Le département de la Manche, que Philippe Bas a présidé de 2016 à 2017 avant de laisser sa place, fin du cumul des mandats oblige, à Marc Lefèvre, est en effet traversé par une affaire de favoritisme présumé qui se serait étalée sur plusieurs années.
Partie d’un signalement du référent déontologue de la fonction publique de la Manche l’été dernier, une enquête judiciaire diligentée par le parquet de Coutances épluche les prestations de communication offertes, depuis 2013, par le département à plusieurs organisateurs d’événements culturels et sportifs.
Des fonctionnaires avaient dénoncé au déontologue la mise à disposition, de 2013 à 2020, de moyens publics au profit d’acteurs privés, de manière discrétionnaire et sans le vote des élus du département. Deux vice-présidents de la collectivité, l’un chargé des finances, l’autre de l’administration et de la commande publique, s’étaient aussi étonnés de ces dépenses engagées sans cadre légal, selon eux.

Le déclenchement de l’affaire en août 2020 a provoqué des remous, plusieurs cadres administratifs ou membres du cabinet de la présidence ayant depuis été poussés vers la sortie à la suite d’un audit interne lancé, concomitamment à l’ouverture de l’enquête judiciaire, par le président Marc Lefèvre.
Questionné par Mediapart, ce dernier n’a pas souhaité répondre à nos questions, qui portaient notamment sur les alertes internes qui ont été ignorées avant que la justice ne se saisisse du dossier. Dans Ouest-France, qui a suivi l’affaire après les révélations du Poulpe, M. Lefèvre a déclaré qu’il ressortait de l’audit interne que sa collectivité faisait « parfois » face à « une difficulté d’appréciation entre le marché public et la subvention, même si, pour ce qui nous concerne, tout a été payé en bonne et due forme ». « Peut-être des services ont-ils continué dans leurs habitudes sans prendre en compte l’évolution de la réglementation », euphémisait-il aussi, en ajoutant tout de même qu’il « faudra s’adapter même si la question du soutien apporté à certains événements se posera peut-être ».
Le président Marc Lefèvre est également dans l’attente d’être jugé dans une autre affaire de favoritisme – qu’il conteste – dans le marché « Manche numérique » lié au déploiement de l’Internet haut débit dans le département.
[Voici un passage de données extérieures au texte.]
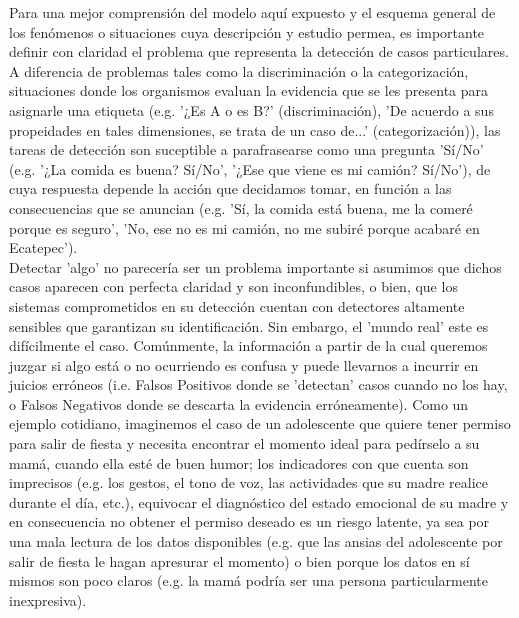 Para una mejor comprensión del modelo aquí expuesto y el esquema general de los fenómenos o situaciones cuya descripción y estudio permea, es importante definir con claridad el problema que representa la detección de casos particulares. A diferencia de problemas tales como la discriminación o la categorización, situaciones donde los organismos evaluan la evidencia que se les presenta para asignarle una etiqueta (e.g. '¿Es A o es B?' (discriminación), 'De acuerdo a sus propeidades en tales dimensiones, se trata de un caso de...' (categorización)), las tareas de detección son suceptible a parafrasearse como una pregunta 'Sí/No' (e.g. '¿La comida es buena? Sí/No', '¿Ese que viene es mi camión? Sí/No'), de cuya respuesta depende la acción que decidamos tomar, en función a las consecuencias que se anuncian (e.g. 'Sí, la comida está buena, me la comeré porque es seguro', 'No, ese no es mi camión, no me subiré porque acabaré en Ecatepec').\\ 

Detectar 'algo' no parecería ser un problema importante si asumimos que dichos casos aparecen con perfecta claridad y son inconfundibles, o bien, que los sistemas comprometidos en su detección cuentan con detectores altamente sensibles que garantizan su identificación. Sin embargo, el 'mundo real' este es difícilmente el caso. Comúnmente, la información a partir de la cual queremos juzgar si algo está o no ocurriendo es confusa y puede llevarnos a incurrir en juicios erróneos (i.e. Falsos Positivos donde se 'detectan' casos cuando no los hay, o Falsos Negativos donde se descarta la evidencia erróneamente). Como un ejemplo cotidiano, imaginemos el caso de un adolescente que quiere tener permiso para salir de fiesta y necesita encontrar el momento ideal para pedírselo a su mamá, cuando ella esté de buen humor; los indicadores con que cuenta son imprecisos (e.g. los gestos, el tono de voz, las actividades que su madre realice durante el día, etc.), equivocar el diagnóstico del estado emocional de su madre y en consecuencia no obtener el permiso deseado es un riesgo latente, ya sea por una mala lectura de los datos disponibles (e.g. que las ansias del adolescente por salir de fiesta le hagan apresurar el momento) o bien porque los datos en sí mismos son poco claros (e.g. la mamá podría ser una persona particularmente inexpresiva).\\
Son prédécesseur Philippe Bas, aujourd’hui premier questeur du Sénat, indique pour sa part qu’il n’a jamais été informé du moindre problème au sujet du financement des événements. « Il tient à vous faire savoir de la manière la plus formelle qu’il n’a jamais reçu d’alertes internes ni été saisi d’éventuelles difficultés quant aux modalités de mise en œuvre des actions que vous évoquez, lorsqu’il était président du Conseil départemental », nous a répondu son équipe.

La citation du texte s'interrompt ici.